[SUPPLIED DATA Boundary: Start]

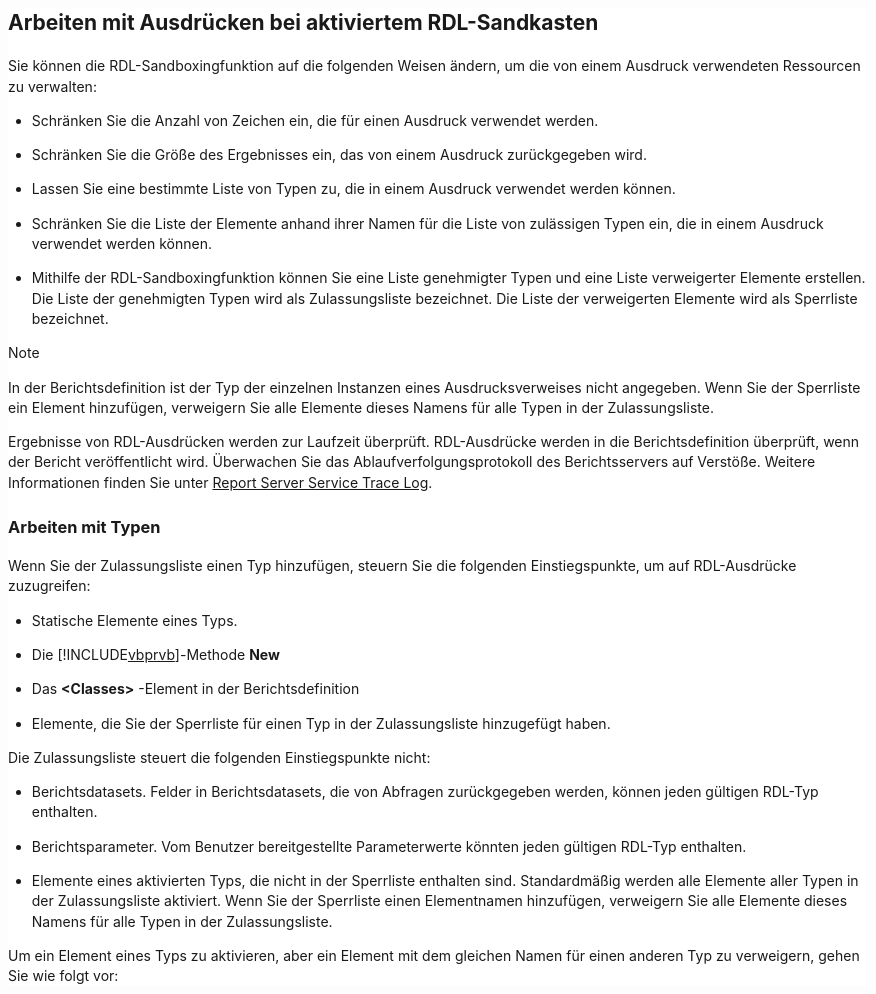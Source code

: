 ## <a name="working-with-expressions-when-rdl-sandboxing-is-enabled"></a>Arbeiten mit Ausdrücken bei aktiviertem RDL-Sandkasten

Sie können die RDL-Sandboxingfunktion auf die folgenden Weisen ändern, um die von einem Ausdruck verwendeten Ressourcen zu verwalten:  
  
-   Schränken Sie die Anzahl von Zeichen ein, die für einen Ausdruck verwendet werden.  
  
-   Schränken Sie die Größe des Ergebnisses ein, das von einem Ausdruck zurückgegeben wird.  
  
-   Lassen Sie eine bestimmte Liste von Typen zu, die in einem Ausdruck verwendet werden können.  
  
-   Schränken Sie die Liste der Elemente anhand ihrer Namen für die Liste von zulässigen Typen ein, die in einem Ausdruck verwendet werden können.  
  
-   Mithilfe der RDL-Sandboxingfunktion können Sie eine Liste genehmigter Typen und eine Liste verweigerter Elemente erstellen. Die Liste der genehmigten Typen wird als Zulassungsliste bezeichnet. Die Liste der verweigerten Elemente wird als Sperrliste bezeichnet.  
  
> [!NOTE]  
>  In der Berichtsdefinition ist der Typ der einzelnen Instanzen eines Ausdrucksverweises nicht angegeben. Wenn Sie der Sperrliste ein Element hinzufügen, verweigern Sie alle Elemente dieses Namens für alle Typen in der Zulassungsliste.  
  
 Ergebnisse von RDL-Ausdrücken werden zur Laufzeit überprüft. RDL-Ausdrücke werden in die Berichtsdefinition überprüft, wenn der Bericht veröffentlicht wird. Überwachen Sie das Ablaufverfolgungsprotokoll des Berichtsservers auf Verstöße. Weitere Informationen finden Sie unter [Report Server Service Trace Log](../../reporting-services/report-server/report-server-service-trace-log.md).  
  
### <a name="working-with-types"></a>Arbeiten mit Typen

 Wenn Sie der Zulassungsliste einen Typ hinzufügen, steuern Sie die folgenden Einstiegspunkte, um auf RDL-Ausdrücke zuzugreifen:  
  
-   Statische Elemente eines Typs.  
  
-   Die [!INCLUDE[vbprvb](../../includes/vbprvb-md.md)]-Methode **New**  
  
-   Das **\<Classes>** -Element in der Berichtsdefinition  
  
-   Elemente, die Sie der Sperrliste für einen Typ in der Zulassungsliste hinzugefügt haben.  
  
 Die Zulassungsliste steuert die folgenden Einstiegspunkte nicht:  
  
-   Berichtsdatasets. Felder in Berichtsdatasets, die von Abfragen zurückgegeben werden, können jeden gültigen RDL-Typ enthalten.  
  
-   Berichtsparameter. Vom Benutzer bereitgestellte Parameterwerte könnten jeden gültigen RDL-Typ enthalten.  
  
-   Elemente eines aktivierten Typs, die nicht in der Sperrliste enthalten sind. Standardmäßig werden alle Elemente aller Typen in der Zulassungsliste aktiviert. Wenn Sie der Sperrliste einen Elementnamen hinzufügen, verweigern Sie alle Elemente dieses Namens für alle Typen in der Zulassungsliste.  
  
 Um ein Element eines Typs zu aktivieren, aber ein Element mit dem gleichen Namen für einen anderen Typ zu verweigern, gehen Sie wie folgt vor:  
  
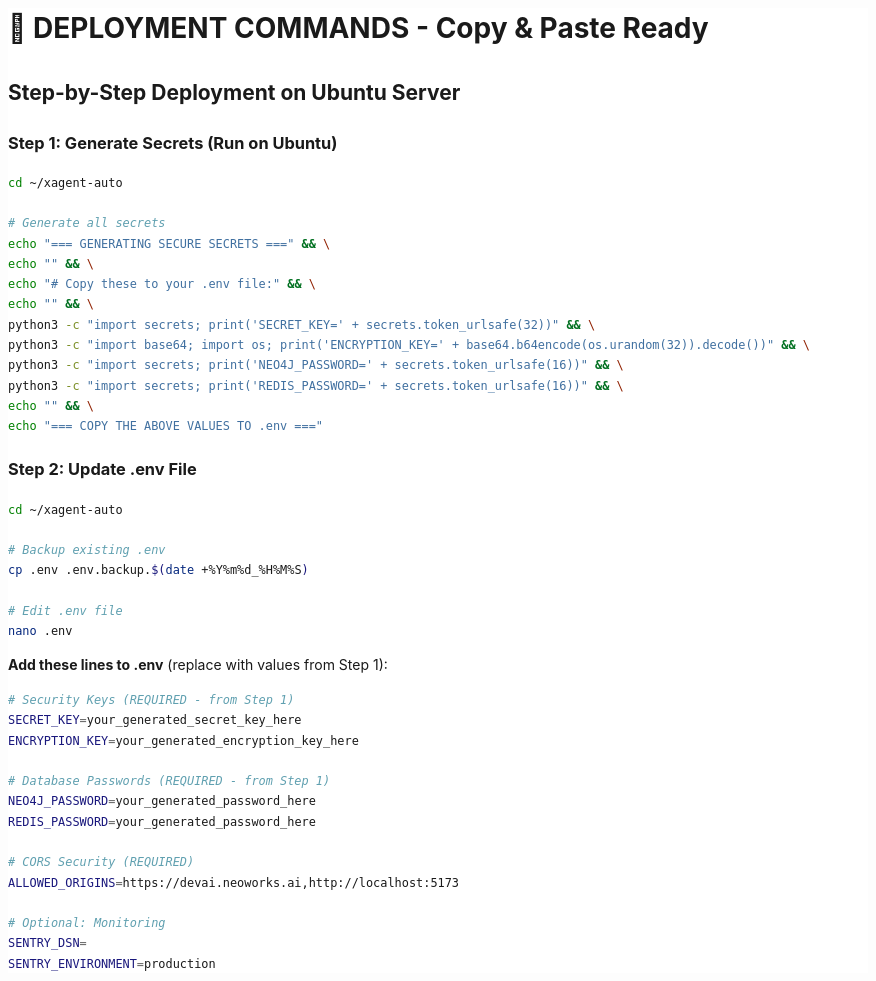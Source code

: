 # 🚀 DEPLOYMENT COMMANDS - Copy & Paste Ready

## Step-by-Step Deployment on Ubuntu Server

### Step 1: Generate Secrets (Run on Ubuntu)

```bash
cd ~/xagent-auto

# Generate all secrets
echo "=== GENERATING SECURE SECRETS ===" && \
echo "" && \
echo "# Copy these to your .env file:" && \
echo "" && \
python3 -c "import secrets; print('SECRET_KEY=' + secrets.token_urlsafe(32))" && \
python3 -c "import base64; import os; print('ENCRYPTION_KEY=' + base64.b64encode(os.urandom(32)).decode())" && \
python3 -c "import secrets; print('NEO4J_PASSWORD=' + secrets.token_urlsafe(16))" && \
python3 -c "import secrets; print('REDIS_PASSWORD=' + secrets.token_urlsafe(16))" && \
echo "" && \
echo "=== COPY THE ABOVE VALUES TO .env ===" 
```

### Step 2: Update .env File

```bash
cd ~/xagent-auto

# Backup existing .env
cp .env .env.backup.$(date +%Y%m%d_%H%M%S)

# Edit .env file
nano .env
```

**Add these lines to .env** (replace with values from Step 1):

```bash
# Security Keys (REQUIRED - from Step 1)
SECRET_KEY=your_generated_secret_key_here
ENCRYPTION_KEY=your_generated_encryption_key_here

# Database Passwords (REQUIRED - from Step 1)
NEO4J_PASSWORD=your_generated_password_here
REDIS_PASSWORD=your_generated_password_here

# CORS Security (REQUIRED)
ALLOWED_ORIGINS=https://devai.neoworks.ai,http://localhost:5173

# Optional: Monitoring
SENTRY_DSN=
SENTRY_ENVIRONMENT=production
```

[SUPPLIED DATA Boundary: End]

The result is a copy of every line above where the word "REQUIRED" shows up.

# Security Keys (REQUIRED - from Step 1)
# Database Passwords (REQUIRED - from Step 1)
# CORS Security (REQUIRED)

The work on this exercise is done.